I use CS2, just started usIng LR and planning to buy Topaz suite of plug-ins. I use specialist software on-site for my event photography business so CS2 is just used for "pixel editing" and a little bit with layers. I'm not a heavy post processor. 

I was considering buying CS6 (no reason other than thinking CS2 is old) but been put off with Adobe's move to cloud subscription therefore now thinking may be I just need PSE to use with LR and Topaz (and may be other add-ins later). So my question is what would I be missing not buying CS6, buying PSE instead and dumping CS2 ?

Thanks


----------



## clee01l (May 8, 2013)

CS2 and CS6 contain many products besides Photoshop. Do you use any of them?   You can buy just Photoshop v13.  You should do this IF you need functionality that is in PS13 but not in PSE11.  PSE11 does layers but only with 8bit images not 16bit TIFFS.   PSE may be all that you need.  it is for me. I have a license for CS2  and a few years back I bought PSE7 now upgraded to PSE11. 
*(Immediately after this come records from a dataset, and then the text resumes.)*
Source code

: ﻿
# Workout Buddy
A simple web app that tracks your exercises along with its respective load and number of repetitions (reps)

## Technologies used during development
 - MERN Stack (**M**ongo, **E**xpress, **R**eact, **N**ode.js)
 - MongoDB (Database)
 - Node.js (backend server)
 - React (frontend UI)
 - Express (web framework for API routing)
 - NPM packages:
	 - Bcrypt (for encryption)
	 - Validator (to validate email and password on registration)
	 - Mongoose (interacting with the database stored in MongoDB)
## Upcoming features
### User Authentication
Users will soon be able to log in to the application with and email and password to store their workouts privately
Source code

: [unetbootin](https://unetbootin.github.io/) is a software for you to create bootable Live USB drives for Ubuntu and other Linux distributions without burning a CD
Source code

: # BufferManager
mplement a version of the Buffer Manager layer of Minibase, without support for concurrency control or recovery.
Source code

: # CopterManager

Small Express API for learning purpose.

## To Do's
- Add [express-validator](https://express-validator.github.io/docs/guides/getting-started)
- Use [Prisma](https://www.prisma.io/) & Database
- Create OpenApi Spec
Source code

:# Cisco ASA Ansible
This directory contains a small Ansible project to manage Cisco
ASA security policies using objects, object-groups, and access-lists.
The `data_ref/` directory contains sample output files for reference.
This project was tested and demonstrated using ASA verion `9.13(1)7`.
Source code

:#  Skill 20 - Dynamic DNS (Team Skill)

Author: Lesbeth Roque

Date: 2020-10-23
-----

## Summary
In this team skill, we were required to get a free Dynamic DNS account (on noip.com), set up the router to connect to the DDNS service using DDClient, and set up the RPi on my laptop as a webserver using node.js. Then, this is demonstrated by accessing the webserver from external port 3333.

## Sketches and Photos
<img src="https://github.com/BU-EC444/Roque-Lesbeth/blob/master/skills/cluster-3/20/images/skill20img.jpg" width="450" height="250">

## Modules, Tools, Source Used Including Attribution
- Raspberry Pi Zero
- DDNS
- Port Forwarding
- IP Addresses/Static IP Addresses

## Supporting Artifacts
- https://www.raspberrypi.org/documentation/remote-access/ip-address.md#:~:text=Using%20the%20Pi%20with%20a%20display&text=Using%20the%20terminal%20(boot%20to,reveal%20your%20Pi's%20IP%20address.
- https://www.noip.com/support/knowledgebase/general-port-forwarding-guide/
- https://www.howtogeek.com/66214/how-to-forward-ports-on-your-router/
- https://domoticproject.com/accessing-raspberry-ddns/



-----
Topaz plugins are compatible with LR and may also work in PSE but if you use LR for managing your workflow, using topaz as a LR Plugin certainly simplifies the workflow.


----------



## Duncanh (May 8, 2013)

Only use Photoshop in CS2.
Well if it's good enough for you I'm sure it will be good enough for for me 
Thanks for advice. I also have the issue that I changed from PC to Mac for my main desktop 2 years ago and also have PC laptops, I might move back to all PCs in future so LR and PSE being multi-platform is handy for me. Think I'll get PSE and Topaz to go with my LR, if I run out of stream in future can always us my CS2 or go and buy latest PS.

Thanks, for your help.


----------